### Aim of the exercise:
Take from the data every line in which the word "University" is found.

### Data section:
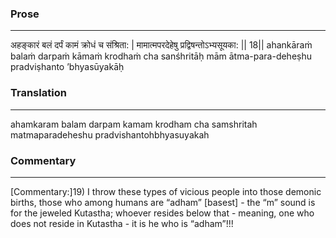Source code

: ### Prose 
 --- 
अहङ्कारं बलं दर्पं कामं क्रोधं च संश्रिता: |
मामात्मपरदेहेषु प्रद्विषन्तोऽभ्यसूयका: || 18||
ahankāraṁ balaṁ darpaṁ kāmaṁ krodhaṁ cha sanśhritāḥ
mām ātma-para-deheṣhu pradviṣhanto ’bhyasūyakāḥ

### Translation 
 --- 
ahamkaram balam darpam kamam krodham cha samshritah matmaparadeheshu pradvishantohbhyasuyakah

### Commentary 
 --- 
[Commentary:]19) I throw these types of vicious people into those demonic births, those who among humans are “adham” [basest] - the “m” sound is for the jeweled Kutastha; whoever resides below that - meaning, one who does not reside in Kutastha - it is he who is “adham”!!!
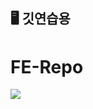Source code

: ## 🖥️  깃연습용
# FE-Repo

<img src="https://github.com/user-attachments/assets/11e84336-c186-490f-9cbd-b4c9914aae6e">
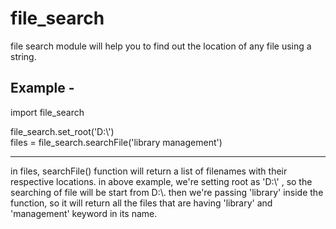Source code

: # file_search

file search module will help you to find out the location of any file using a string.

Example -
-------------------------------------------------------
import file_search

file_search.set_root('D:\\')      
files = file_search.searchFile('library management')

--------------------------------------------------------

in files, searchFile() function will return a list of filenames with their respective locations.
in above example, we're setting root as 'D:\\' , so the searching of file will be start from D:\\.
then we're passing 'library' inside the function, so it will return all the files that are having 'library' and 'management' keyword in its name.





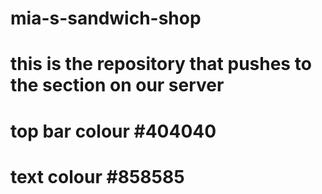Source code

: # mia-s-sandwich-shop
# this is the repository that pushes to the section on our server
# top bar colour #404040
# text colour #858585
---
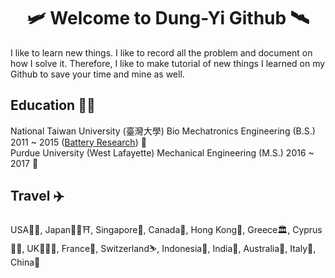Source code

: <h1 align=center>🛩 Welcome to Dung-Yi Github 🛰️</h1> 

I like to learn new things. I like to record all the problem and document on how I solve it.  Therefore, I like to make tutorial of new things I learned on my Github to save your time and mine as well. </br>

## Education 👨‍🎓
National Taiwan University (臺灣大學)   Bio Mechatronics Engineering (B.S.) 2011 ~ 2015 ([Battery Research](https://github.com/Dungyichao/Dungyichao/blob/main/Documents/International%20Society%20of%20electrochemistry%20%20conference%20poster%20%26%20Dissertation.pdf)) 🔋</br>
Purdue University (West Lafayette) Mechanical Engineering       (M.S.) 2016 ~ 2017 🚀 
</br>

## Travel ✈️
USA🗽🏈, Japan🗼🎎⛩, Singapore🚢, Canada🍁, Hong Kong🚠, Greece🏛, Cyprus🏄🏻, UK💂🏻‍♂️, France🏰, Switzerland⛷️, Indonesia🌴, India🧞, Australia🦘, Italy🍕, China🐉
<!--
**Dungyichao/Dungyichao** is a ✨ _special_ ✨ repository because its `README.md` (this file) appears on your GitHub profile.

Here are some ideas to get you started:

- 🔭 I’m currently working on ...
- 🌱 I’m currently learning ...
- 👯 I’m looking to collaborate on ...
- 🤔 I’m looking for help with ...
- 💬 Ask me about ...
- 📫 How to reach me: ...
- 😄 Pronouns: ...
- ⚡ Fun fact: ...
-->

### Response for this exercise:
National Taiwan University (臺灣大學)   Bio Mechatronics Engineering (B.S.) 2011 ~ 2015 ([Battery Research](https://github.com/Dungyichao/Dungyichao/blob/main/Documents/International%20Society%20of%20electrochemistry%20%20conference%20poster%20%26%20Dissertation.pdf)) 🔋</br>
Purdue University (West Lafayette) Mechanical Engineering       (M.S.) 2016 ~ 2017 🚀 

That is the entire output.